About this exercise | Copy every line that holds the string "pela" from the data below.

(Dataset entries)
-*-*-

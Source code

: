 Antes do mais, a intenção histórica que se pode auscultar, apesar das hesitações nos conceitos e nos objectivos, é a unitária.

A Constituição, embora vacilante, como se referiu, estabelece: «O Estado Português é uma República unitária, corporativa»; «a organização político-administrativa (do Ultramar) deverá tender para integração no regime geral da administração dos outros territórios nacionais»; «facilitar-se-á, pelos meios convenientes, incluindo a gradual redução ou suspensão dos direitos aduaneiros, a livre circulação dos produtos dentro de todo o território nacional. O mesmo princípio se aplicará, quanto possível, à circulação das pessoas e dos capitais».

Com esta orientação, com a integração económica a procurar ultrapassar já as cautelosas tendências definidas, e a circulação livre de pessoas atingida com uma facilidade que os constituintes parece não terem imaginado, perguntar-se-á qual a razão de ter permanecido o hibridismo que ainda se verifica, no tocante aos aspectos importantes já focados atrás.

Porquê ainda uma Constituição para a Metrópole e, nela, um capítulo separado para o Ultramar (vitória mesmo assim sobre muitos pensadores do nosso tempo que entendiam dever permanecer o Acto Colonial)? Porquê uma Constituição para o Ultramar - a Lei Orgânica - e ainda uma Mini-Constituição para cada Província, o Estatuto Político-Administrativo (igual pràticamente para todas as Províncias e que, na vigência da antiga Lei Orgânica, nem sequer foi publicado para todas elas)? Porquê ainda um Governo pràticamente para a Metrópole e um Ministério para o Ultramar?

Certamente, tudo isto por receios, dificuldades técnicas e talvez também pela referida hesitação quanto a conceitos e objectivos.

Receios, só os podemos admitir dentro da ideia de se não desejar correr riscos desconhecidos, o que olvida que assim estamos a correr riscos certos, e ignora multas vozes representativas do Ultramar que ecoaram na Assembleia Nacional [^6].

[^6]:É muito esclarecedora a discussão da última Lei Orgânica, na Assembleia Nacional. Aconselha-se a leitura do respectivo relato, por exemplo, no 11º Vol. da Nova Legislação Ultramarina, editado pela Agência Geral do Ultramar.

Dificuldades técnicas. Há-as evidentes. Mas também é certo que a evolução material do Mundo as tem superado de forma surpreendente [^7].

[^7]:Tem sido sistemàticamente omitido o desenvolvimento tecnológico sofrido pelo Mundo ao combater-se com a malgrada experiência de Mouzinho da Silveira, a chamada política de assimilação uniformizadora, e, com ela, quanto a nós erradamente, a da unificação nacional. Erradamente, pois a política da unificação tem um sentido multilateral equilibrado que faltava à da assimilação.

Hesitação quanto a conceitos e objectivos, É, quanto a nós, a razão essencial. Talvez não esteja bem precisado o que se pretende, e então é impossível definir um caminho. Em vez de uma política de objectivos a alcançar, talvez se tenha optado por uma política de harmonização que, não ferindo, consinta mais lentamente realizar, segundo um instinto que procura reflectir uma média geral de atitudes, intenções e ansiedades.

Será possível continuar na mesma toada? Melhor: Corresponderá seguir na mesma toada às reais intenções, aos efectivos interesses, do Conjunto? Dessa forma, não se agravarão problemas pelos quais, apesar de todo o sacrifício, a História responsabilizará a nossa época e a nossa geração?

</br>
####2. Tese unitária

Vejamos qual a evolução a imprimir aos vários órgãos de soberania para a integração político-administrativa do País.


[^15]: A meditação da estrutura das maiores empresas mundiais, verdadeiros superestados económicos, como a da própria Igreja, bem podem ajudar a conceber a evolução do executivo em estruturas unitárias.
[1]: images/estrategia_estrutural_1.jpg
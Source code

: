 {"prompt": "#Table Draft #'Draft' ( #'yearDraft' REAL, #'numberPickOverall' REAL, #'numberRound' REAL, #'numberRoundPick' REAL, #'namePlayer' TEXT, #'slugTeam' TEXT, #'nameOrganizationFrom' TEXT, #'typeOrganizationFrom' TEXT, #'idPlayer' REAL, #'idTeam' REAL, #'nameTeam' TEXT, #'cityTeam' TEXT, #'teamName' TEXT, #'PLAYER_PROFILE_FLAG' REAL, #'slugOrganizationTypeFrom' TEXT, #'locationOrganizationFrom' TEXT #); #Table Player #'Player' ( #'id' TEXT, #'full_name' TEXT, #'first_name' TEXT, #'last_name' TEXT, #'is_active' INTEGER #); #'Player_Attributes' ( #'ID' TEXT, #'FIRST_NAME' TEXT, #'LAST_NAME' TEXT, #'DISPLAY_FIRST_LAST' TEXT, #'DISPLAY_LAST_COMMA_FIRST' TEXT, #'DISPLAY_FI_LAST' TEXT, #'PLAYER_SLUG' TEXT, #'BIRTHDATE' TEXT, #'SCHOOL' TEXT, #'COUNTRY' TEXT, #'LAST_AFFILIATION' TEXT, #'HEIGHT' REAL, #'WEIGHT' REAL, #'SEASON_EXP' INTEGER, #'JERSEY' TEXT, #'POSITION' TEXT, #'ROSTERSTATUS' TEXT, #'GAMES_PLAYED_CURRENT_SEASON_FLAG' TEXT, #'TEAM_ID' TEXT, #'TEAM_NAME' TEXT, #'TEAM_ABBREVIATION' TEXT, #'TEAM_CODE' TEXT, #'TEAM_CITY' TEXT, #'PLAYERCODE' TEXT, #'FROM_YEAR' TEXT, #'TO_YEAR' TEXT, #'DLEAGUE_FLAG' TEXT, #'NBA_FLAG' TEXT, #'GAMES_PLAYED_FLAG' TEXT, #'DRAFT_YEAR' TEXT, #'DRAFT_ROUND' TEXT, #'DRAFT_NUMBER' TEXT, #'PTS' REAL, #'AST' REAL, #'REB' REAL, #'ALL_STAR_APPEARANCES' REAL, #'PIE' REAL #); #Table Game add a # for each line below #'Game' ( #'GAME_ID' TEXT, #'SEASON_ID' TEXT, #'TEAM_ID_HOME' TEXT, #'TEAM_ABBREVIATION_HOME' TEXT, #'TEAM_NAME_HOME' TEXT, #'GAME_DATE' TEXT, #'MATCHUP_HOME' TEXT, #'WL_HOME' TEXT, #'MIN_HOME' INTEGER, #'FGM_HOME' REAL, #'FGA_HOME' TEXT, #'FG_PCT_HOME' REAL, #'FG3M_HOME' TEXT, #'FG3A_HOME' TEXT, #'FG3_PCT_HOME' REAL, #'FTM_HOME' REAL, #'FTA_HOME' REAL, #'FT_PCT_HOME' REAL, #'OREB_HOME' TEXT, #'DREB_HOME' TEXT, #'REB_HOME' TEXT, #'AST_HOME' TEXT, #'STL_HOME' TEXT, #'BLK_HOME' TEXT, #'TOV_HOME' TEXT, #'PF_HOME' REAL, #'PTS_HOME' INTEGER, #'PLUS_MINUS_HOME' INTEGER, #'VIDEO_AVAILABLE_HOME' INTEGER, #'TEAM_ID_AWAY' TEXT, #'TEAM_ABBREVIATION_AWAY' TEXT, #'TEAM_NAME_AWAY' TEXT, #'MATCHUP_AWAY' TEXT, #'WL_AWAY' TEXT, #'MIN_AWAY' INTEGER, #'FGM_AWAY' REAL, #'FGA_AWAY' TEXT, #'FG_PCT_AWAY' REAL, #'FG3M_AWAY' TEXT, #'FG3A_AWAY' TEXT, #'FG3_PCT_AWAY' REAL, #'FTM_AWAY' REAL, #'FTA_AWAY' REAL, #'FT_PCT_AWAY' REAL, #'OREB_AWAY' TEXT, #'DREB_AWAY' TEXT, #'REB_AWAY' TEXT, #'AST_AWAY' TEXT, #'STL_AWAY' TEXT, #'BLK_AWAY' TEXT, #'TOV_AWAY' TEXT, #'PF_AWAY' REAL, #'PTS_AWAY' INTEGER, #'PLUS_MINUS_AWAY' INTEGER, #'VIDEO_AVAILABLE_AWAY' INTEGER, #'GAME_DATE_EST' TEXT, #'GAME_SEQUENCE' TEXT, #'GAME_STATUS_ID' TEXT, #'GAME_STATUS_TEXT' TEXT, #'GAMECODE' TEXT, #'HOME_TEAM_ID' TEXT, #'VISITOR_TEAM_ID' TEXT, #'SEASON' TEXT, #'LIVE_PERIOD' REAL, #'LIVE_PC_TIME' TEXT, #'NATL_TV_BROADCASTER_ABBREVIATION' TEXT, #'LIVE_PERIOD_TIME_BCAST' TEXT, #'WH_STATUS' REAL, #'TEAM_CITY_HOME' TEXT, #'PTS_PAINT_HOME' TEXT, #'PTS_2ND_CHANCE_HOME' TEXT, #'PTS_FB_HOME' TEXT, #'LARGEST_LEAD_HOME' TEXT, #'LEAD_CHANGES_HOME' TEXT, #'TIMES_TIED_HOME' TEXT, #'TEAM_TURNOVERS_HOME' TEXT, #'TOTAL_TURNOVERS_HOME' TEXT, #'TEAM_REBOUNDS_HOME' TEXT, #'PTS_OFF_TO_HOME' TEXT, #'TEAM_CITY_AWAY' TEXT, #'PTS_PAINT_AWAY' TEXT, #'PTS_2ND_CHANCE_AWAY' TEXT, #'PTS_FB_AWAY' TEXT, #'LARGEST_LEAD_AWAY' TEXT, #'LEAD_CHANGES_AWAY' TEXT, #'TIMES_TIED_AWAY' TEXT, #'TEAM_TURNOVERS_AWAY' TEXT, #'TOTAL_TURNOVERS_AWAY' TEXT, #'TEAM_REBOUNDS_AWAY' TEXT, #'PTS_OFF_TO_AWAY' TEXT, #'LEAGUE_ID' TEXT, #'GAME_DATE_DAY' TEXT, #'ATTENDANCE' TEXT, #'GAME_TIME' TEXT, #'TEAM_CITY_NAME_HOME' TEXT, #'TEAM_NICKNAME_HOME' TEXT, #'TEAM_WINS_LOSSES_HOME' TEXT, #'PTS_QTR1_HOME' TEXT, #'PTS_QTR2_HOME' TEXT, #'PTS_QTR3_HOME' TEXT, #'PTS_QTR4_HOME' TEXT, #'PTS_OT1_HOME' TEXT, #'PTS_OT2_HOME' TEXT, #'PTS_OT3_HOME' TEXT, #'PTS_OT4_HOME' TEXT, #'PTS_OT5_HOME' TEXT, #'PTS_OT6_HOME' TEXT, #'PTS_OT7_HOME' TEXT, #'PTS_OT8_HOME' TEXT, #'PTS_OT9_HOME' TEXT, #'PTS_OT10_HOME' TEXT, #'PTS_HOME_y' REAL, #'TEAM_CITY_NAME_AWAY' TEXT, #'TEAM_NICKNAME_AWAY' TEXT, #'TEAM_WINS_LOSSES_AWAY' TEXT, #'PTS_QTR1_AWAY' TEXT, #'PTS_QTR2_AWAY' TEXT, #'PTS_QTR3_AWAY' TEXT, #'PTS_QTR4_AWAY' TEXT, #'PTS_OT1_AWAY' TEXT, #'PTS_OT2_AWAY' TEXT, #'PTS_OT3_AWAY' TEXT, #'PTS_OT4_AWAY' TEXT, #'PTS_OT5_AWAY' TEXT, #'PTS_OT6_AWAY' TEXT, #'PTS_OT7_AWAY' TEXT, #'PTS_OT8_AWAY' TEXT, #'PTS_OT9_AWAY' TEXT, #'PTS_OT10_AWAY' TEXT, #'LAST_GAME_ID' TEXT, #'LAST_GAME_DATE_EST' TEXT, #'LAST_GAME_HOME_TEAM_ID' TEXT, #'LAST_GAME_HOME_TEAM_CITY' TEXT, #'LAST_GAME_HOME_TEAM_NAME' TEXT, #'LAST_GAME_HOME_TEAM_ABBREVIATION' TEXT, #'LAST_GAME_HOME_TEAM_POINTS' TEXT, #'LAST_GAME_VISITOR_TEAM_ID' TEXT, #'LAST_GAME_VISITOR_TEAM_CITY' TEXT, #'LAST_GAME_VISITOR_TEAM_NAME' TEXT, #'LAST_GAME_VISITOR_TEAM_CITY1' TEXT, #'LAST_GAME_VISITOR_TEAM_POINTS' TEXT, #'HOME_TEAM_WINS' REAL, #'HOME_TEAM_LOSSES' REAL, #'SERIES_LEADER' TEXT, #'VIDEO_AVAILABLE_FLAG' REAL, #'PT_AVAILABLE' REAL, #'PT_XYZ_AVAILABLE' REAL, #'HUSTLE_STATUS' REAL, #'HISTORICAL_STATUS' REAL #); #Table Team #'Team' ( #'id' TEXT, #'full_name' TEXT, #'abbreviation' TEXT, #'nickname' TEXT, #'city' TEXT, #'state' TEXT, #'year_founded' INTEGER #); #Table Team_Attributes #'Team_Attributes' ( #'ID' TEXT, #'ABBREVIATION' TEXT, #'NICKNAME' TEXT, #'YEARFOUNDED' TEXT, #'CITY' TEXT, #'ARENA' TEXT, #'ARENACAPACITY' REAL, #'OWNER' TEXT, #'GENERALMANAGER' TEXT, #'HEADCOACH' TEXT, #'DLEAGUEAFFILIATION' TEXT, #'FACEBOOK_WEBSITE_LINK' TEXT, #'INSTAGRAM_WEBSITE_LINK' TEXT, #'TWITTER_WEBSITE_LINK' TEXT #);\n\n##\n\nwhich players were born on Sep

-*-*-

Exercise solution |
Certamente, tudo isto por receios, dificuldades técnicas e talvez também pela referida hesitação quanto a conceitos e objectivos.
[^6]:É muito esclarecedora a discussão da última Lei Orgânica, na Assembleia Nacional. Aconselha-se a leitura do respectivo relato, por exemplo, no 11º Vol. da Nova Legislação Ultramarina, editado pela Agência Geral do Ultramar.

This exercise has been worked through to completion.